When the Congress of the United States can raise its pay because of inflation yet refuses to offer an equivalent raise for the lowest compensated among us, those least able to absorb the impact of higher costs, that should be grounds for voting everyone who opposes raising the minimum wage out of office. It is an abdication of political and moral responsibility.
This SHOULD be a major issue in this political cycle.
So should extended unemployment insurance.
So should expanding Medicaid - something that applies to many working full time and more at jobs that pay minimum wage with no benefits.
Populism can have its nasty sides - it has in the past included racism and Anti-Semitism.
Populism can scare the bejeesus out of the rentier class, because when it swells up they are the ones with the most to lose.

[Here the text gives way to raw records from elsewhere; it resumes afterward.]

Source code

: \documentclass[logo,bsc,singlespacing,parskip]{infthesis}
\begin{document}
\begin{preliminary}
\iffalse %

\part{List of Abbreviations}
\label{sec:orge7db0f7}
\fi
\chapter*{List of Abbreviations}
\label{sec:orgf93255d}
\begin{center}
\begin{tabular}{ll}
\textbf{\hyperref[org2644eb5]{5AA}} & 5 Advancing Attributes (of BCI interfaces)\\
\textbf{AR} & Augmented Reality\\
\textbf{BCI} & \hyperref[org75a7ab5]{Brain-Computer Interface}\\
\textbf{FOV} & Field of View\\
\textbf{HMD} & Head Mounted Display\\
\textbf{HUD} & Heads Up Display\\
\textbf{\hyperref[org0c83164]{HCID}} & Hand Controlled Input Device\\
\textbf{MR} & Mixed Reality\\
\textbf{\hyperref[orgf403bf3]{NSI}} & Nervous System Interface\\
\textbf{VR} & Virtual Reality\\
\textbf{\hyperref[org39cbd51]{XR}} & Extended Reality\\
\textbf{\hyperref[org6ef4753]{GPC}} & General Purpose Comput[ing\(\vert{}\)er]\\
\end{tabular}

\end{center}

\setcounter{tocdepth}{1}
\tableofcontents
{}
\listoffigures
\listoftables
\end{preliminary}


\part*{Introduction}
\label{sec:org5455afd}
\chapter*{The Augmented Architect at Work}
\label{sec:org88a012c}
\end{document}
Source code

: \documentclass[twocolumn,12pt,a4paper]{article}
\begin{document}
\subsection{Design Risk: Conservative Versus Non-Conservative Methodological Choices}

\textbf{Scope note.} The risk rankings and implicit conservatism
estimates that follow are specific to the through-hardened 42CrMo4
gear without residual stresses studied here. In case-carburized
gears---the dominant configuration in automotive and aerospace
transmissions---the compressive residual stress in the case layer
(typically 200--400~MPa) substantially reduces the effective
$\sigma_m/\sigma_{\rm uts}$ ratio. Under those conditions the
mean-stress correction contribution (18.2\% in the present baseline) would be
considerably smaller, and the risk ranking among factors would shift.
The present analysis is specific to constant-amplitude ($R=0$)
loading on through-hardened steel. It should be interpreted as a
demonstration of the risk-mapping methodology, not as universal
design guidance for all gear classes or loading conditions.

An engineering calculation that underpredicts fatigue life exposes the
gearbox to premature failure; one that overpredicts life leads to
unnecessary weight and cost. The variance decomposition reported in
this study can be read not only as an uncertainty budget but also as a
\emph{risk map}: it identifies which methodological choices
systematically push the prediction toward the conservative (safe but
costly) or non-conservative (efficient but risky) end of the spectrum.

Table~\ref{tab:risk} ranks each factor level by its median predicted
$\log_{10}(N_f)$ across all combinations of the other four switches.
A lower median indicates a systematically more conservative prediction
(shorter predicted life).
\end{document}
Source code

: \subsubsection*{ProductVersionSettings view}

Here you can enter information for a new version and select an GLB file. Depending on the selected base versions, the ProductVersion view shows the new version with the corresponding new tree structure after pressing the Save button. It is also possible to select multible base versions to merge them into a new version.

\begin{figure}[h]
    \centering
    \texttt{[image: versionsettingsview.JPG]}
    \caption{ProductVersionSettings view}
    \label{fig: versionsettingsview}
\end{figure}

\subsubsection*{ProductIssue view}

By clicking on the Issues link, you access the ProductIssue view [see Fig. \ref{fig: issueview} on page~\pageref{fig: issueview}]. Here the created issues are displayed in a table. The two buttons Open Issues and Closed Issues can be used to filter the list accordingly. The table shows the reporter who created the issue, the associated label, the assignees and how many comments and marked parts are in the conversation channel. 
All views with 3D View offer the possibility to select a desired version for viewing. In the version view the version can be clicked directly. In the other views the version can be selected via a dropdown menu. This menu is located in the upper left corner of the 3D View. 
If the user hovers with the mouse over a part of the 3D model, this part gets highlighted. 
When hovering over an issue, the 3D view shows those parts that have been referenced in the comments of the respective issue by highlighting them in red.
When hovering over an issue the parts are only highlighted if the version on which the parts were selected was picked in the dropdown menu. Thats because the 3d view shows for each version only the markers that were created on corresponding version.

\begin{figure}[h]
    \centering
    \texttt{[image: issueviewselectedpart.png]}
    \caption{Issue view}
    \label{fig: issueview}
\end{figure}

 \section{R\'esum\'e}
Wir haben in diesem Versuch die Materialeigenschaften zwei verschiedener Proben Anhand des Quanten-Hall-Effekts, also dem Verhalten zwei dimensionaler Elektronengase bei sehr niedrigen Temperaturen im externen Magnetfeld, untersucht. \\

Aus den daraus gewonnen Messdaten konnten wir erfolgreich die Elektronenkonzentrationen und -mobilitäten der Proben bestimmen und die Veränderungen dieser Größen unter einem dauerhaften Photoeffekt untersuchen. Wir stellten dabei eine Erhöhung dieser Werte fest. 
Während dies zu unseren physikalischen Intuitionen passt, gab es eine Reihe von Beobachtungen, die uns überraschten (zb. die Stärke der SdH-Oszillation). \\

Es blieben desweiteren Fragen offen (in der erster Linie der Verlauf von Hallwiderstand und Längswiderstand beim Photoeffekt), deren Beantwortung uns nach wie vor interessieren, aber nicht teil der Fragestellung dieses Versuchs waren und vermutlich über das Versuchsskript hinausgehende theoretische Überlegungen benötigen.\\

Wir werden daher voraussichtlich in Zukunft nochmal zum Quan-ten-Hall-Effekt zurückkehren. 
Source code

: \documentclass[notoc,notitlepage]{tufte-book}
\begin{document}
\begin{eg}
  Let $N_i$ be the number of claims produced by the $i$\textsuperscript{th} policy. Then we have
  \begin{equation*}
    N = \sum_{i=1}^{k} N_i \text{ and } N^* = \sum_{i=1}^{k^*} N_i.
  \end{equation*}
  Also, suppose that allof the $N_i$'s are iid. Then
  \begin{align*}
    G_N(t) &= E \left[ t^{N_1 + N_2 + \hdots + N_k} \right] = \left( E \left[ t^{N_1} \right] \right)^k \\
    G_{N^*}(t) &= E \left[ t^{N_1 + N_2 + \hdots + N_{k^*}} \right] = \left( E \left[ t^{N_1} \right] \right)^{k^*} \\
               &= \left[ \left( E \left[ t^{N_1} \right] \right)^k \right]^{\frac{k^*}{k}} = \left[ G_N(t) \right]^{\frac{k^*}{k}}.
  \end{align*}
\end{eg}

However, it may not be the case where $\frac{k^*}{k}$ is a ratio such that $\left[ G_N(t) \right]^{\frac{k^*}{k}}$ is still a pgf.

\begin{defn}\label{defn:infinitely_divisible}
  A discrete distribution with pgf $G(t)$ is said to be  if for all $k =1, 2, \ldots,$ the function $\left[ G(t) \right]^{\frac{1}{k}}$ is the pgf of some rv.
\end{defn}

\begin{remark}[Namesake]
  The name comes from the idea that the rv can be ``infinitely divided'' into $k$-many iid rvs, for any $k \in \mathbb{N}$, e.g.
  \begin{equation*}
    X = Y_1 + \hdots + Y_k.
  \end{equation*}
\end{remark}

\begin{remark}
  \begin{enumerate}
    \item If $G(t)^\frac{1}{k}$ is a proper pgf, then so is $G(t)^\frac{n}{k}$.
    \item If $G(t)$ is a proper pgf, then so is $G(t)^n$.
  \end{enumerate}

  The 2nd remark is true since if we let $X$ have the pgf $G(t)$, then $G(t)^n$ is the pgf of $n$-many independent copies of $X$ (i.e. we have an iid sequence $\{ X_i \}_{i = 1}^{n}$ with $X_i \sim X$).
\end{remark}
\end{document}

Why do Republicans attempt to suppress the vote? Because if the poor and the dispossessed vote they might finally have to pay appropriate taxes to provide the government services made necessary by the policies they have imposed that have created the economic disaster with which so many Americans struggle.
Barack Obama was elected in 2008 on a campaign of Hope and Change. The Change was to be to the policies of the previous administration, that wasted trillions on unnecessary wars, that failed to care for the troops that fought them, that committed torture and then covered it up, and most of all that cratered the economy while propping up the financiers who created the problems.
People hoped their lives would get better.
Those hopes have only been partially fulfilled.
Too many on the other side are not interested in helping others. The have an attitude of "I've got mine, Jack, and to hell with anyone who threatens that."
They are a small minority that has been able to delude sufficient voters by fear of scary others.
That fear can be overcome by these blunt facts - what if you lose your job, what if your children or your nieces and nephews or the people you may encounter in your daily lives lose their jobs, or only get paid minimum wage if that, or cannot get health insurance because they cannot pay for it? Remember, we still have millions without health insurance.
All of these are important.
Let's start with the simplest. Hard work is supposed to be rewarded.
The minimum wage is insufficient, cruel, crushing of any hope of a better future.
It is long overdue to raise it to something at least close to a livable wage.
Blow puts it well in his final paragraoh:
Now, if both sides are playing politics with the minimum wage to some degree, which side would you rather be on: that of the working people, who are struggling to make a living, or that of the politicians determined to block them?
Does the administration, do the Democrats, have the gumption to really make this a political issue?